Inflatable Incubator Could Save Premature Babies
But we're not sure why it's shaped like a toaster oven
Over a million children die each year due to complications of preterm birth, according to the World Health Organization. Developing nations are plagued with high infant mortality rates, where much of the population does not have access to trained doctors or expensive preterm birth care equipment. A new invention named MOM could give premature infants in impoverished areas a fighting chance at life.

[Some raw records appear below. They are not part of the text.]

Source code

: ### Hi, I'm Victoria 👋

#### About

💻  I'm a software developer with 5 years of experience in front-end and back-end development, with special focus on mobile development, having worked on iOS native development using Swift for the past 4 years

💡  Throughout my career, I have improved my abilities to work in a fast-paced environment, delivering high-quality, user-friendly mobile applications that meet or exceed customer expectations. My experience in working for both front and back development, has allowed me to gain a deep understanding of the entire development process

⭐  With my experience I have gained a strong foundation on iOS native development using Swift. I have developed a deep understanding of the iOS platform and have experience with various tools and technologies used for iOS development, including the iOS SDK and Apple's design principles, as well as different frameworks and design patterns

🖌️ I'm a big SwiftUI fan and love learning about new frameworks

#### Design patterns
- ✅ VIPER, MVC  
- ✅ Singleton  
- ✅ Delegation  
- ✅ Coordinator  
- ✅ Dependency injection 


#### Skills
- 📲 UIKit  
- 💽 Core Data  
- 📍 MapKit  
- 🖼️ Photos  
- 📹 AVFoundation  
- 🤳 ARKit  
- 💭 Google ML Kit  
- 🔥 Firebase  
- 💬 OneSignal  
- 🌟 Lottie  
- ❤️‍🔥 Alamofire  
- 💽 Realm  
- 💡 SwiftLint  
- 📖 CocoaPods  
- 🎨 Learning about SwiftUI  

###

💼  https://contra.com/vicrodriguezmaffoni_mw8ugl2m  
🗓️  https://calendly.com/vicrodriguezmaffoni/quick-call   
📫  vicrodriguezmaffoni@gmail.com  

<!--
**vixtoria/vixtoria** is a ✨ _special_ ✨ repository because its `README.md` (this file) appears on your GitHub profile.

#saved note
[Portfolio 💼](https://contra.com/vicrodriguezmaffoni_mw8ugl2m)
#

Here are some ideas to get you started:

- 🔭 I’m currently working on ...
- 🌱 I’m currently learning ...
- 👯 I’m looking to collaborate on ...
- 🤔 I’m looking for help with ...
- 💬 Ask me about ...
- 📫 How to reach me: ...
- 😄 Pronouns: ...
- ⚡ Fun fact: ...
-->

MOM is an affordable, inflatable incubator, and the winner of this year’s James Dyson Award. James Robert, a recent graduate of Loughborough University in England, inventetd MOM after he was inspired by a documentary on premature babies in refugee camps.
“James’ invention shows the impact design engineering can have on people’s lives,” said James Dyson. “The western world takes incubators for granted – we don’t think about how their inefficient design makes them unusable in developing countries and disaster zones. By bravely challenging convention, James has created something that could save thousands of lives.”
At $45,000 a pop, conventional incubation systems are pricey, and they’re much too bulky to easily transport to refugee camps. MOM solves both of those problems with its unique collapsible design. The thin plastic sheets which make up the main chamber of the incubator are relatively cheap to manufacture and easy to fold into a compact briefcase. The incubator is blown up manually on-site and heated electronically. Sensors monitor the humidity and temperature inside the device to create a comfortable atmosphere for the infant. A collapsible phototherapy unit is also included to treat babies with jaundice. And in case of a power outage, MOM is built to last an additional 24 hours off a car battery.
Robert, who said he sold his car to fund his first prototype, received $45,000 from the James Dyson Award. The money will go toward building more prototypes with the dream to see MOM go commercial.
“Its use needn’t be limited to developing world scenarios,” said Steve Jones, pediatrician at the Royal United Hospital in Bath, “I could see it being used in the U.K. to support community midwifery units, or following home births.”
MOM was selected out of 600 designs that aimed to solve a problem. Runners-up include QOLO, a wheelchair that both sits and stands, and Bruise, a smart injury-detection suit for disabled athletes with loss of sensation.